За пять месяцев злоумышленники могли украсть данные более 1000 геймеров из России, Беларуси и Казахстана
Эксперты «Лаборатории Касперского» выявили новую схему распространения стилера Arcane, обнаруженного в 2024 году. Злоумышленники создали загрузчик ArcanaLoader, который якобы нужен для скачивания популярных читов для игр, например Minecraft, но на деле заражает устройства геймеров зловредом. Большинство атакованных пользователей, по данным телеметрии «Лаборатории Касперского», находится в России, Беларуси и Казахстане*.
Как работает новая схема. Неизвестная группа злоумышленников начинала распространение Arcane с размещения рекламы на YouTube. В описание к видео блогеров добавлялась ссылка на архив якобы с читами, который на самом деле содержал стилер. Однако в конце 2024 года атакующие усовершенствовали схему. Теперь они стали рекламировать не архив, а ArcanaLoader. Это загрузчик с графическим интерфейсом, нужный якобы для скачивания популярных среди геймеров читов, кряков и прочего подобного ПО. На деле после его запуска геймеры получают не обещанные программы, а заражённое стилером Arcane устройство.
При этом злоумышленники не остановились лишь на разработке загрузчика. Они создали Discord-сервер, где находятся каналы с новостями о читах, поддержкой и ссылками на скачивание новых версий ArcanaLoader. Попутно на одном из Discord-каналов команда «Лаборатории Касперского» обнаружила объявления о поиске блогеров для рекламы на You-Tube: предполагается, что они должны ставить ссылки на загрузчик в описание под своими роликами. Злоумышленникам нужны блогеры, у которых минимум 600 подписчиков, более 1500 просмотров на ролик и два видео со ссылками. За рекламу исполнителям обещают новую роль на сервере, доступ к некоторым чатам и оплату за высокий трафик.
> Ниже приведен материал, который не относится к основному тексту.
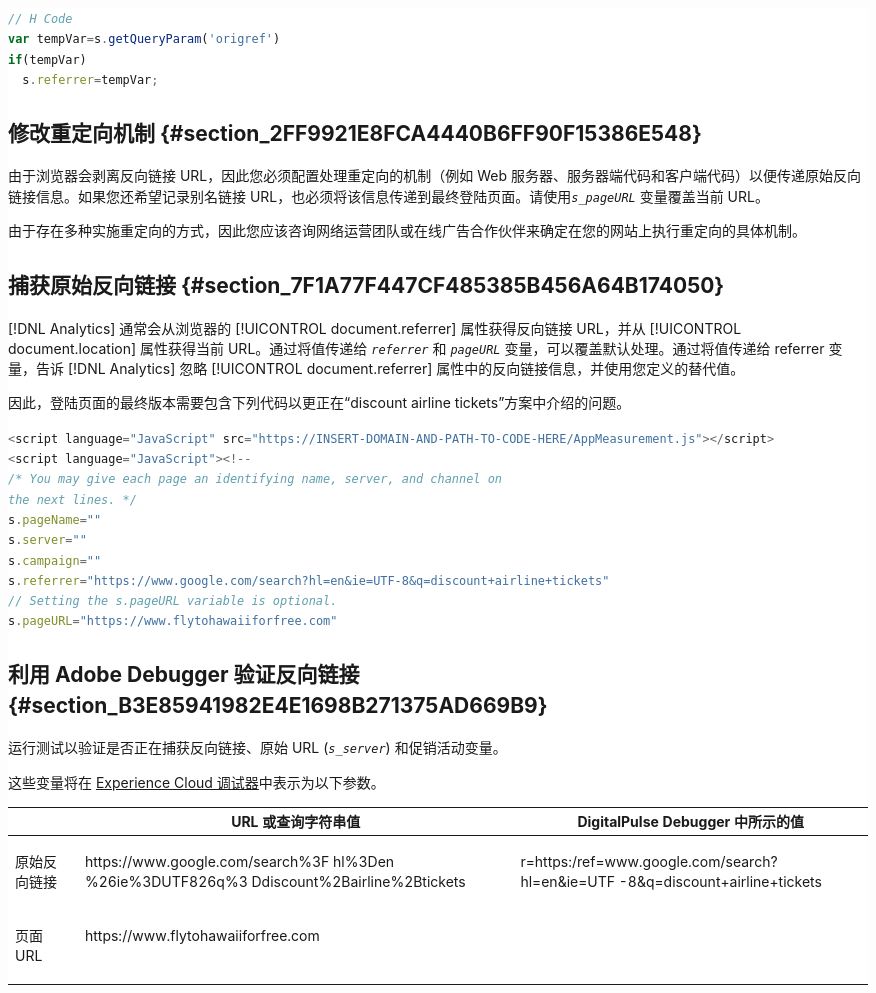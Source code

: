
 ```js
// H Code 
var tempVar=s.getQueryParam('origref') 
if(tempVar) 
  s.referrer=tempVar;
```

## 修改重定向机制 {#section_2FF9921E8FCA4440B6FF90F15386E548}



由于浏览器会剥离反向链接 URL，因此您必须配置处理重定向的机制（例如 Web 服务器、服务器端代码和客户端代码）以便传递原始反向链接信息。如果您还希望记录别名链接 URL，也必须将该信息传递到最终登陆页面。请使用&#x200B;*`s_pageURL`* 变量覆盖当前 URL。

由于存在多种实施重定向的方式，因此您应该咨询网络运营团队或在线广告合作伙伴来确定在您的网站上执行重定向的具体机制。

## 捕获原始反向链接 {#section_7F1A77F447CF485385B456A64B174050}



[!DNL Analytics] 通常会从浏览器的 [!UICONTROL document.referrer] 属性获得反向链接 URL，并从 [!UICONTROL document.location] 属性获得当前 URL。通过将值传递给 *`referrer`* 和 *`pageURL`* 变量，可以覆盖默认处理。通过将值传递给 referrer 变量，告诉 [!DNL Analytics] 忽略 [!UICONTROL document.referrer] 属性中的反向链接信息，并使用您定义的替代值。

因此，登陆页面的最终版本需要包含下列代码以更正在“discount airline tickets”方案中介绍的问题。

```js
<script language="JavaScript" src="https://INSERT-DOMAIN-AND-PATH-TO-CODE-HERE/AppMeasurement.js"></script> 
<script language="JavaScript"><!-- 
/* You may give each page an identifying name, server, and channel on 
the next lines. */ 
s.pageName="" 
s.server="" 
s.campaign="" 
s.referrer="https://www.google.com/search?hl=en&ie=UTF-8&q=discount+airline+tickets" 
// Setting the s.pageURL variable is optional.
s.pageURL="https://www.flytohawaiiforfree.com"
```

## 利用 Adobe Debugger 验证反向链接 {#section_B3E85941982E4E1698B271375AD669B9}



运行测试以验证是否正在捕获反向链接、原始 URL (*`s_server`*) 和促销活动变量。

这些变量将在 [Experience Cloud 调试器](https://docs.adobe.com/content/help/zh_CN/debugger/using/experience-cloud-debugger.html)中表示为以下参数。

<table id="table_5F3B987D4D514CA283F7B9F52EBC2301"> 
 <thead> 
  <tr> 
   <th class="entry"> </th> 
   <th class="entry"> <b>URL 或查询字符串值</b> </th> 
   <th class="entry"> <b>DigitalPulse Debugger 中所示的值</b> </th> 
  </tr> 
 </thead>
 <tbody> 
  <tr> 
   <td> <p>原始反向链接 </p> </td> 
   <td> <p> <span class="filepath"> https://www.google.com/search%3F hl%3Den %26ie%3DUTF826q%3 Ddiscount%2Bairline%2Btickets </span> </p> </td> 
   <td> <p> <span class="filepath"> r=https:/ref=www.google.com/search?hl=en&amp;ie=UTF -8&amp;q=discount+airline+tickets </span> </p> </td> 
  </tr> 
  <tr> 
   <td> <p>页面 URL </p> </td> 
   <td> <p> <span class="filepath"> https://www.flytohawaiiforfree.com </span> </p> </td>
Что известно об Arcane. Эксперты «Лаборатории Касперского» обнаружили этот стилер, который умеет собирать множество разных данных с заражённого устройства, в конце 2024 года. Хотя многое в нём было позаимствовано из других подобных зловредов, пока не удалось отнести его к какому-либо известному семейству.
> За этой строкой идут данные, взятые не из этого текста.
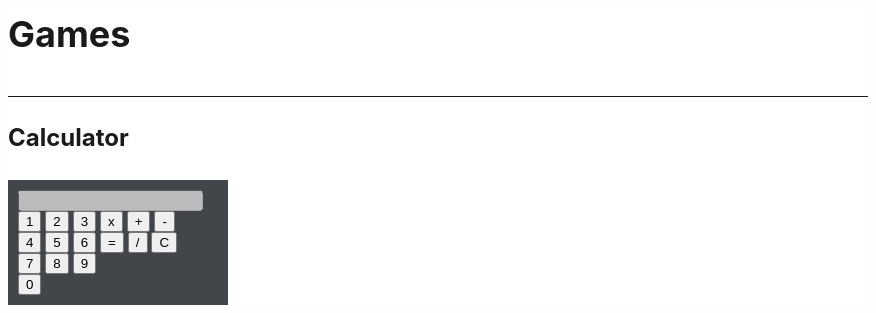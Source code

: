 
<script>
  
var IsLoggedIn1 = "true";
function myFunction() {
  var element = document.body;
  element.classList.toggle("dark-mode");
  var elem = document.querySelectorAll("#border");
  elem.forEach(function(border) {
    border.classList.toggle("border-dark");
    });
  var bars = document.querySelectorAll("#bar");
  bars.forEach(function(bar) {
    bar.classList.toggle("bar-dark");
    });
  var cellz = document.querySelectorAll("#cells");
  cellz.forEach(function(cells) {
    cells.classList.toggle("cell");
    cells.classList.toggle("cells-dark");
    });
}
</script>
<p style="font-size:36px;font-weight:bold;"> Games </p>

<hr id="bar">

<p style="font-size:24px;font-weight:bold;"> Calculator </p>

<div id="calculator">
<div style="max-width: 200px; background-color: #424549; padding: 10px;">
  <input type="text" id="display" disabled>
  <br />
  <button onclick="appendToDisplay('1')">1</button>
  <button onclick="appendToDisplay('2')">2</button>
  <button onclick="appendToDisplay('3')">3</button>
  <button onclick="appendToDisplay('*')">x</button>
  <button onclick="appendToDisplay('+')">+</button>
  <button onclick="appendToDisplay('-')">-</button>
  <br />
  <button onclick="appendToDisplay('4')">4</button>
  <button onclick="appendToDisplay('5')">5</button>
  <button onclick="appendToDisplay('6')">6</button>
  <button onclick="calculate()">=</button>
  <button onclick="appendToDisplay('/')">/</button>
  <button onclick="clearDisplay()">C</button>
  <br />
  <button onclick="appendToDisplay('7')">7</button>
  <button onclick="appendToDisplay('8')">8</button>
  <button onclick="appendToDisplay('9')">9</button>
  <br />
  <button onclick="appendToDisplay('0')">0</button>
</div>

<script>
  let display = document.getElementById('display');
За какими данными «охотится» Arcane. В настоящий момент зловред умеет красть логины, пароли и данные платёжных карт. С его помощью злоумышленники также получают доступ к файлам конфигурации, информации о настройках и аккаунтах из игровых, почтовых, сетевых и VPN-клиентов, криптокошельков и других приложений. Кроме того, Arcane собирает системную информацию, например имя пользователя и устройства, и делает скриншоты экрана. При этом возможности стилера регулярно меняются.
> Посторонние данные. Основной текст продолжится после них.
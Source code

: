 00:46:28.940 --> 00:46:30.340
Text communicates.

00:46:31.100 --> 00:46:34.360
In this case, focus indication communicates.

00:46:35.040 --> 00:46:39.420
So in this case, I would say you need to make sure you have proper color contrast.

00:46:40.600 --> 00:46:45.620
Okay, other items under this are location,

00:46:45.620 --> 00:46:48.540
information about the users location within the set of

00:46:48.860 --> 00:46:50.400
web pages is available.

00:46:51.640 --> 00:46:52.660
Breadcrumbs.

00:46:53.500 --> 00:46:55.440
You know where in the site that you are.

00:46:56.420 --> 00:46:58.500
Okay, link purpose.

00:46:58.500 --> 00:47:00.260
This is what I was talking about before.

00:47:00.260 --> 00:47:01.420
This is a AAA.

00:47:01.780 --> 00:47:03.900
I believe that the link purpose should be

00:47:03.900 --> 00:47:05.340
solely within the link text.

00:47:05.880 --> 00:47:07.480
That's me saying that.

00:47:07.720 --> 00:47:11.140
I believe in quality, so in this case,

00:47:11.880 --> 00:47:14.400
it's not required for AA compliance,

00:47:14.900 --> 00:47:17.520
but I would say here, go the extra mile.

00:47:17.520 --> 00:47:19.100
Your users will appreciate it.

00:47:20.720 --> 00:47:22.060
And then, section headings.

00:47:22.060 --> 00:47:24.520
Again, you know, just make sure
«Популярные компьютерные игры привлекают интерес не только геймеров, но и злоумышленников. В целом методы последних довольно стандартны. Однако мы видим, что в случае с Arcane атакующие усовершенствовали свои инструменты, начав распространять стилер не просто в архиве: теперь в качестве приманки они используют загрузчик с популярными читами. Таким образом злоумышленники стремились придать кампании больше мнимой легитимности», — комментирует Олег Купреев, эксперт по кибербезопасности в «Лаборатории Касперского».
Чтобы защититься от вредоносов, подобных Arcane, «Лаборатория Касперского» рекомендует:
- с подозрением относиться к читам, особенно для Minecraft и Roblox: любителей этих игр злоумышленники атакуют чаще других;
- внимательно изучать любую рекламу: практика показывает, что даже проверенные блогеры иногда могут распространять зловреды, не догадываясь об этом;
- не хранить логины, пароли и банковскую информацию в браузерах: это пусть и удобный, но очень рискованный способ. Лучше доверить конфиденциальные данные Kaspersky Password Manager;
- защитить устройство с помощью Kaspersky Premium.
* Данные на основе анонимизированной статистики решений «Лаборатории Касперского» за период с ноября 2024 года по март 2025 года.